Quoique toujours très présent, l’ASCII voisine maintenant avec l’Unicode, système d’encodage universel créé en 1991 et qui supplante définitivement l’ASCII sur le web en décembre 2007 – et dans le Projet Gutenberg un peu après. Outre l’ASCII et l’Unicode, les livres sont proposés aussi dans d’autres formats, notamment dans les trois formats répandus que sont les formats HTML, XML et RTF. Le format HTML est souvent auto-généré lors de la mise en ligne du livre. De plus, tout format proposé par tel ou tel volontaire (PDF, LIT, TeX et beaucoup d’autres) est généralement accepté. De nouveaux formats permettent la lecture des livres sur PDA, smartphone, tablette et liseuse. Les livres sont par exemple au format EPUB, devenu un standard du livre numérique (avec le PDF), ou encore au format du Kindle, la liseuse d’Amazon.

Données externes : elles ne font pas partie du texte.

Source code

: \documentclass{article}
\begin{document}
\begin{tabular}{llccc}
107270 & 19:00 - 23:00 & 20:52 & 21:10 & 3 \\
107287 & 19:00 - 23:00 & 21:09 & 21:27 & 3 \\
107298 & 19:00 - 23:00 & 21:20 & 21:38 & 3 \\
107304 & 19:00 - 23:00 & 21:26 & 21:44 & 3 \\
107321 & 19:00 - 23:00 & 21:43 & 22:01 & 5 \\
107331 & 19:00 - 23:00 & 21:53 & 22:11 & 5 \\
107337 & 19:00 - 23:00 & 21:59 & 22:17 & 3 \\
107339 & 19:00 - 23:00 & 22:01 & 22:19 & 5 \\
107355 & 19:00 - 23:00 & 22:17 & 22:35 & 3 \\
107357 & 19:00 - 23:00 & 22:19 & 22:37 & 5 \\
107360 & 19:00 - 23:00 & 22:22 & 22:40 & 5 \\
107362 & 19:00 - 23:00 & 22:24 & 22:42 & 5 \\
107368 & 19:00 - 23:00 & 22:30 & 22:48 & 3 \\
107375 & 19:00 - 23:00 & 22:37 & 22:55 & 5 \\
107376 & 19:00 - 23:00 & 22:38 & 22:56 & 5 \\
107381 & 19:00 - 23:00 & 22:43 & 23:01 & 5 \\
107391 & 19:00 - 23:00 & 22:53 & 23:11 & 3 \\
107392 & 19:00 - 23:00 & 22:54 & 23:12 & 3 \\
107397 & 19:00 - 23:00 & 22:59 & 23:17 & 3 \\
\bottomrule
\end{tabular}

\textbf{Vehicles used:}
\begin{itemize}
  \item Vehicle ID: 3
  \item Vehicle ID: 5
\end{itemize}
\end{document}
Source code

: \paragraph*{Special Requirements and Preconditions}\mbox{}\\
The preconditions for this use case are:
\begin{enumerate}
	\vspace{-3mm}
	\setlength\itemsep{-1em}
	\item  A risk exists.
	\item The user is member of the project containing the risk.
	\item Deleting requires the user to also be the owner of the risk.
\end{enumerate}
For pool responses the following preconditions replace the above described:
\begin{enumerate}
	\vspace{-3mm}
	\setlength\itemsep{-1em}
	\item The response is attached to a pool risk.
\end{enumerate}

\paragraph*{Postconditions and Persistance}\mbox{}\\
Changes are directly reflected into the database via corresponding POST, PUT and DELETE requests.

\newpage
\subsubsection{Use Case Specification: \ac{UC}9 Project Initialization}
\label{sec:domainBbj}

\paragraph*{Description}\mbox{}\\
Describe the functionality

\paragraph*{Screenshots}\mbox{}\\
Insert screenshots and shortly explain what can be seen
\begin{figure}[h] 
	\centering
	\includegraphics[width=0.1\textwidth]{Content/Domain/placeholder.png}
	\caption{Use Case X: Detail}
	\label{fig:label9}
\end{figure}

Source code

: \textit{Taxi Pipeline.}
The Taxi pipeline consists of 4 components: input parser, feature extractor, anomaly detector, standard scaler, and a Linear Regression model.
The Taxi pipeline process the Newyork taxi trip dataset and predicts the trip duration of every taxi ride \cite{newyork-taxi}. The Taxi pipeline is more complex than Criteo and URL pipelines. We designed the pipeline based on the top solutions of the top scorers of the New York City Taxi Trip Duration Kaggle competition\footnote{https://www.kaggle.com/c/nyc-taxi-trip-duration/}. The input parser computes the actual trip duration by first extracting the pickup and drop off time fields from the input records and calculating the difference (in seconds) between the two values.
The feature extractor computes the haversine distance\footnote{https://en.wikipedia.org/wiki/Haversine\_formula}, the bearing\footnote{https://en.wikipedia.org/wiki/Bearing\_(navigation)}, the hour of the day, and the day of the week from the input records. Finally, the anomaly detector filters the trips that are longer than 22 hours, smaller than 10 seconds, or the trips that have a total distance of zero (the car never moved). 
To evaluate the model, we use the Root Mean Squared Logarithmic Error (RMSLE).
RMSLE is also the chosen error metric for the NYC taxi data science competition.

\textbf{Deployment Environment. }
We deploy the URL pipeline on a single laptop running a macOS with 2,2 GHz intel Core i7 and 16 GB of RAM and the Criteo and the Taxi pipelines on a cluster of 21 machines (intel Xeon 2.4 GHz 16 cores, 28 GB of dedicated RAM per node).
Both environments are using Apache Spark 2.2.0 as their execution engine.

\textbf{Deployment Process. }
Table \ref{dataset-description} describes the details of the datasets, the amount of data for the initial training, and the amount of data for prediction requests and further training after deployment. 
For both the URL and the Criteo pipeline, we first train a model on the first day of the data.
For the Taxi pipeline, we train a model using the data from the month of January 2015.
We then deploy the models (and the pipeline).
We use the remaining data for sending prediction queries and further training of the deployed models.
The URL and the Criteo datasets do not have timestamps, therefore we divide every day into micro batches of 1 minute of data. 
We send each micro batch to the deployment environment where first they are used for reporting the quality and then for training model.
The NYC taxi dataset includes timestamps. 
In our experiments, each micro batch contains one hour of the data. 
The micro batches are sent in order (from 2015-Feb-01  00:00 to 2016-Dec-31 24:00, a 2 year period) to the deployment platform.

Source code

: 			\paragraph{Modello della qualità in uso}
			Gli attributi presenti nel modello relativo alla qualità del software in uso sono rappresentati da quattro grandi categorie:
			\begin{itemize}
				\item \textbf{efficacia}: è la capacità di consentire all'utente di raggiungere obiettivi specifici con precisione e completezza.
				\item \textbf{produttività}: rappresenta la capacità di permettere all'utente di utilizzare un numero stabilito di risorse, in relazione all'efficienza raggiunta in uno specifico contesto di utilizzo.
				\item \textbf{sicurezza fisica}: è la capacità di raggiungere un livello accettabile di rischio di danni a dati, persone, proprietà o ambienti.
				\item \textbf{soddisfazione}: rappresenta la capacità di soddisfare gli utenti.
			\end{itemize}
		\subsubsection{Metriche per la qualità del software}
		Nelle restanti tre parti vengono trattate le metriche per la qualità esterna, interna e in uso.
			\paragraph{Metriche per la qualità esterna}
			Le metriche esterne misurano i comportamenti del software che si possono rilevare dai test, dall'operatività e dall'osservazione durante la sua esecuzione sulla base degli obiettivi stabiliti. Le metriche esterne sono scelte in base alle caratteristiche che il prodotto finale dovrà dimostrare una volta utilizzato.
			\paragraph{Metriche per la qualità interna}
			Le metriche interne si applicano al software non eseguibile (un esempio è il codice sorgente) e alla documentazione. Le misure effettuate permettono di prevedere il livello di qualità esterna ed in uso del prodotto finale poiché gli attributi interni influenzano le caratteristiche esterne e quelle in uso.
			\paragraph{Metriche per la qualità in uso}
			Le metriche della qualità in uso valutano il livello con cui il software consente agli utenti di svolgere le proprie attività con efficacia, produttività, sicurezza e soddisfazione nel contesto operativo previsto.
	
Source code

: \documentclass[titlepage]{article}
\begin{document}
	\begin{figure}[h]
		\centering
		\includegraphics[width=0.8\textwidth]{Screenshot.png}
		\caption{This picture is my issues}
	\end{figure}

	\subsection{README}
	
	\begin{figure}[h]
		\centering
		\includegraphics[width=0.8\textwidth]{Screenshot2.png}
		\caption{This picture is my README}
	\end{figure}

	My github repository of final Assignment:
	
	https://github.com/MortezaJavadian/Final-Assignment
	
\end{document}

Pour une conversion à grande échelle dans un format donné, le relais est passé à d’autres organismes. Par exemple Blackmask Online, qui puise dans les collections du Projet Gutenberg pour proposer des milliers de livres gratuits dans huit formats différents, tous issus du format Open eBook (OeB). Ou encore Manybooks.net, qui convertit les collections du Projet Gutenberg dans des formats lisibles sur PDA. Ou encore GutenMark, un outil permettant de reformater les livres aux formats HTML et LaTEX pour une lecture plus attractive ou de les reformater au format PDF pour une impression à la demande. Ou encore MobileBooks, qui propose 5.000 livres (chiffres de 2007) en Java pour lecture sur smartphone. Ou encore LibriVox, bibliothèque audio multilingue proposant des livres du Projet Gutenberg enregistrés par des volontaires. Sous l’égide de Greg Newby, son directeur, la Project Gutenberg Literary Archive Foundation (PGLAF), fondée en 2000, est en charge de la structure administrative et financière du projet. Le but est d’assurer sa pérennité indépendamment des crédits, des coupures de crédits et des priorités politiques et culturelles du moment. Pas de pression possible donc par le pouvoir et par l’argent. Et respect à l’égard des volontaires, qui sont assurés de voir leur travail utilisé pendant de nombreuses années, si ce n’est pour plusieurs générations. Le suivi régulier du projet est assuré grâce à une lettre d’information hebdomadaire et mensuelle et des forums de discussion. Les dons servent à financer des ordinateurs et des scanners, et à envoyer des CD et DVD gratuits à ceux qui en font la demande. Suite au premier DVD disponible en décembre 2003 avec 9.400 titres (sur les 10.000 livres existants), un deuxième DVD est disponible en juillet 2006 avec 17.000 titres (sur les 19.000 livres existants). Suit un CD spécial science-fiction en mars 2007 puis un DVD Dual Layer (avec une capacité double) en avril 2010. Tous les CD et DVD sont également téléchargeables sous forme d’images numériques sur BitTorrent.